Photo of compact fluorescent bulbs.

The twisted spiral shape of many of today's compact fluorescent lamps allows them to easily replace incandescent bulbs in most lighting fixtures.

A new group of organizations and individuals committed to energy efficiency launched a nationwide effort on February 22nd to raise awareness of the benefits of switching to compact fluorescent lamps (CFLs). Called the 18Seconds movement, the group emphasizes that one small action—taking just 18 seconds to replace a conventional incandescent bulb with an Energy Star-labeled CFL—can dramatically cut energy use and benefit the environment. The movement is accompanied by a new Yahoo! Web site that uses data provided by major retailers and compiled by The Nielsen Company to track the number of CFLs purchased throughout the United States since January 1st. As of Tuesday, that number had exceeded 15 million, and that's considered to be a low estimate. See the 18Seconds Web site.

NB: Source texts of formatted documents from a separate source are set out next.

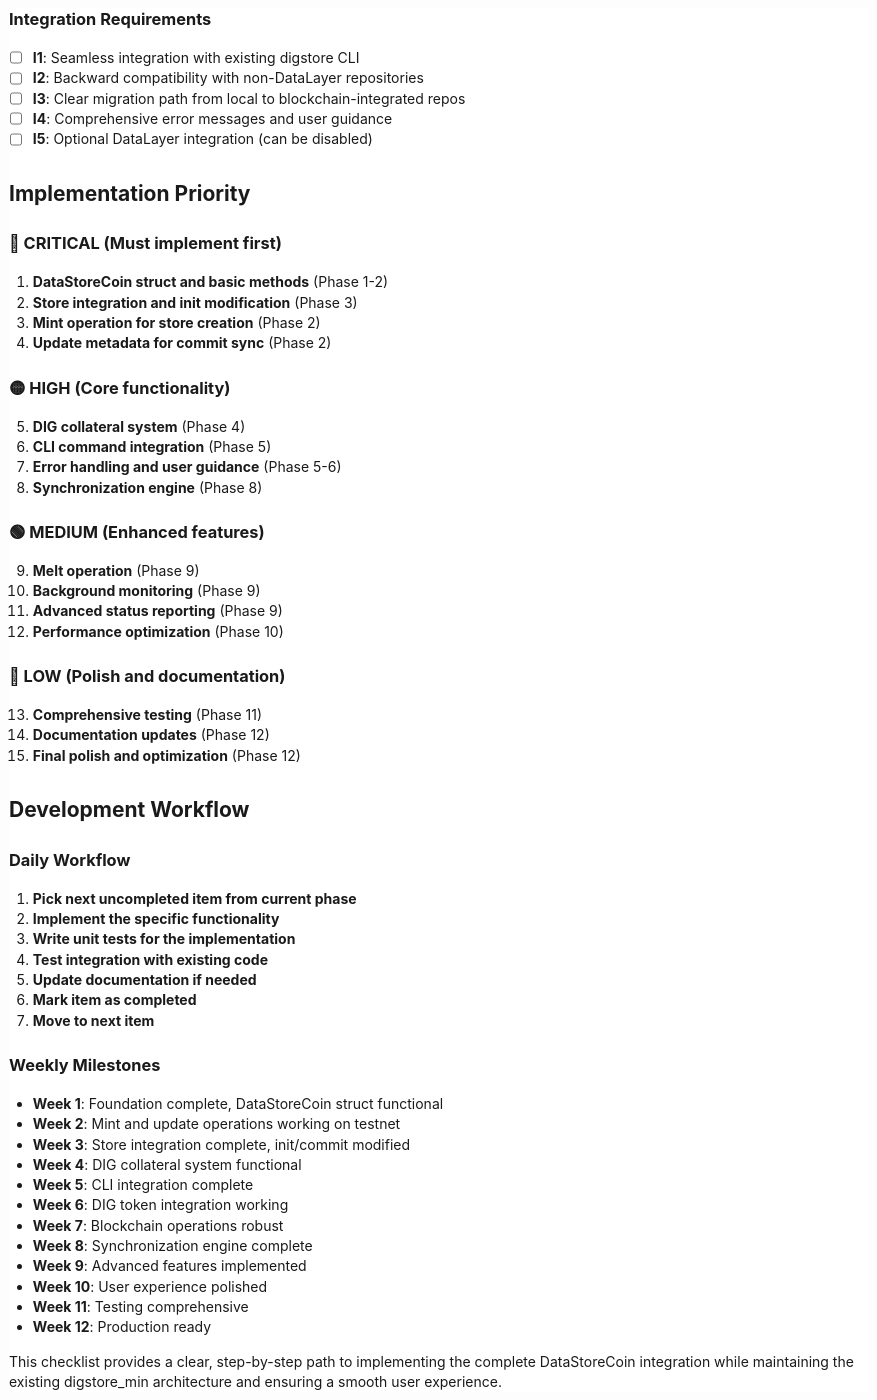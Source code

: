 ### Integration Requirements
- [ ] **I1**: Seamless integration with existing digstore CLI
- [ ] **I2**: Backward compatibility with non-DataLayer repositories
- [ ] **I3**: Clear migration path from local to blockchain-integrated repos
- [ ] **I4**: Comprehensive error messages and user guidance
- [ ] **I5**: Optional DataLayer integration (can be disabled)

## Implementation Priority

### 🔴 CRITICAL (Must implement first)
1. **DataStoreCoin struct and basic methods** (Phase 1-2)
2. **Store integration and init modification** (Phase 3)
3. **Mint operation for store creation** (Phase 2)
4. **Update metadata for commit sync** (Phase 2)

### 🟡 HIGH (Core functionality)
5. **DIG collateral system** (Phase 4)
6. **CLI command integration** (Phase 5)
7. **Error handling and user guidance** (Phase 5-6)
8. **Synchronization engine** (Phase 8)

### 🟢 MEDIUM (Enhanced features)
9. **Melt operation** (Phase 9)
10. **Background monitoring** (Phase 9)
11. **Advanced status reporting** (Phase 9)
12. **Performance optimization** (Phase 10)

### 🔵 LOW (Polish and documentation)
13. **Comprehensive testing** (Phase 11)
14. **Documentation updates** (Phase 12)
15. **Final polish and optimization** (Phase 12)

## Development Workflow

### Daily Workflow
1. **Pick next uncompleted item from current phase**
2. **Implement the specific functionality**
3. **Write unit tests for the implementation**
4. **Test integration with existing code**
5. **Update documentation if needed**
6. **Mark item as completed**
7. **Move to next item**

### Weekly Milestones
- **Week 1**: Foundation complete, DataStoreCoin struct functional
- **Week 2**: Mint and update operations working on testnet
- **Week 3**: Store integration complete, init/commit modified
- **Week 4**: DIG collateral system functional
- **Week 5**: CLI integration complete
- **Week 6**: DIG token integration working
- **Week 7**: Blockchain operations robust
- **Week 8**: Synchronization engine complete
- **Week 9**: Advanced features implemented
- **Week 10**: User experience polished
- **Week 11**: Testing comprehensive
- **Week 12**: Production ready

This checklist provides a clear, step-by-step path to implementing the complete DataStoreCoin integration while maintaining the existing digstore_min architecture and ensuring a smooth user experience.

The 18Seconds network is a broad group of companies, government entities, non-governmental organizations, religious groups, academic institutions, and individuals working together to educate U.S. residents about the benefits of CFLs, which require one-third the energy of traditional bulbs to provide the same amount of light. If every U.S. household swapped just one bulb for a CFL, it would collectively save them more than $8 billion in energy costs, prevent burning 30 billion pounds of coal, and keep two million cars worth of greenhouse gas emissions from entering the atmosphere. In addition, the energy saved would be enough to meet the electricity needs of 1.5 million homes, more than all the homes in Delaware and Vermont combined. See the Yahoo! press release.

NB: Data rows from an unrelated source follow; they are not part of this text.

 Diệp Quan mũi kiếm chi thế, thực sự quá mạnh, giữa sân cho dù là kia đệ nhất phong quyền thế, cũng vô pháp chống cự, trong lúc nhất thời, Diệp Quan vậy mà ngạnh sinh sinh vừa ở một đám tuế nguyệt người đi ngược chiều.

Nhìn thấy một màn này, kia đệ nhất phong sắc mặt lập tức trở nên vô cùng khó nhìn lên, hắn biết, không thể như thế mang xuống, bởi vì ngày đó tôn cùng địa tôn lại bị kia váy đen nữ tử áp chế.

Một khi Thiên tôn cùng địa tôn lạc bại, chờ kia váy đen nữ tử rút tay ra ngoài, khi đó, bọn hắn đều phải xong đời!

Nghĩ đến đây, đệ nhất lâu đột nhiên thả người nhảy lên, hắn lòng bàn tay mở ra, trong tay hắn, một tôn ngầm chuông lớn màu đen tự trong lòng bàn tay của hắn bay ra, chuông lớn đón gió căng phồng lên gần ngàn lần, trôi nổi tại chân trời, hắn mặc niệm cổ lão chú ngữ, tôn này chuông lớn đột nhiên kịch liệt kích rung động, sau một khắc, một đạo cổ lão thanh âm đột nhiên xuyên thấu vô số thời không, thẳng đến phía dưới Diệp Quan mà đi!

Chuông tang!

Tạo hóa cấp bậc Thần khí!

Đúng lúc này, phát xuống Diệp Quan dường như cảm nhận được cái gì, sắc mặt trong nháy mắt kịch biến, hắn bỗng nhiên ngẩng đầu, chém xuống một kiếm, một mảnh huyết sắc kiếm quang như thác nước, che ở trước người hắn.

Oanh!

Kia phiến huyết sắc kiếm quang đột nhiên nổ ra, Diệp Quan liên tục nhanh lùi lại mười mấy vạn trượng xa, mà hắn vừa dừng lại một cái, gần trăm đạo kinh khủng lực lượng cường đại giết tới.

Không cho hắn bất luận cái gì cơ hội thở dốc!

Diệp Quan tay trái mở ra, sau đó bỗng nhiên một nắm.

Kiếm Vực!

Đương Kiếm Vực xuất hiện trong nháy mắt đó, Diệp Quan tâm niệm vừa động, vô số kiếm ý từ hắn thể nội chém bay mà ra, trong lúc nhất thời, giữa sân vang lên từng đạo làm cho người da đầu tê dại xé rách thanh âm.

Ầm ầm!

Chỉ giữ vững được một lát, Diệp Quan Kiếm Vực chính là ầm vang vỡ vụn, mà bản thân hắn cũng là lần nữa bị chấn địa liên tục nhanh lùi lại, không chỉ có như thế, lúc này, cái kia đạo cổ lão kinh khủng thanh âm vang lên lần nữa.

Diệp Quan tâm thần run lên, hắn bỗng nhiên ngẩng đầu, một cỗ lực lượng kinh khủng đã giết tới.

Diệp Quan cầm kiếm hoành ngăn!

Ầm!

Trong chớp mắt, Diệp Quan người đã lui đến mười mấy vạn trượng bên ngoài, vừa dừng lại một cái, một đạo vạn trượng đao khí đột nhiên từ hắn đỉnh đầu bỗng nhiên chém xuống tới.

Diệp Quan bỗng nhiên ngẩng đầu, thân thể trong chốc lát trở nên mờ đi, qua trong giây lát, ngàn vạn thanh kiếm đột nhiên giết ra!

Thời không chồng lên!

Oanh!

Of course, now that people are learning that CFLs use far less energy than incandescent light bulbs, the General Electric Company (GE) is preparing to throw a wrench in the works. According to GE, advances in materials will soon allow the company to produce an incandescent bulb that uses half as much energy as today's incandescent bulbs, and future advances should yield a bulb that rivals CFLs in terms of energy efficiency. The company expects to start selling its "High Efficiency Incandescent" lamp in 2010. See the GE press release.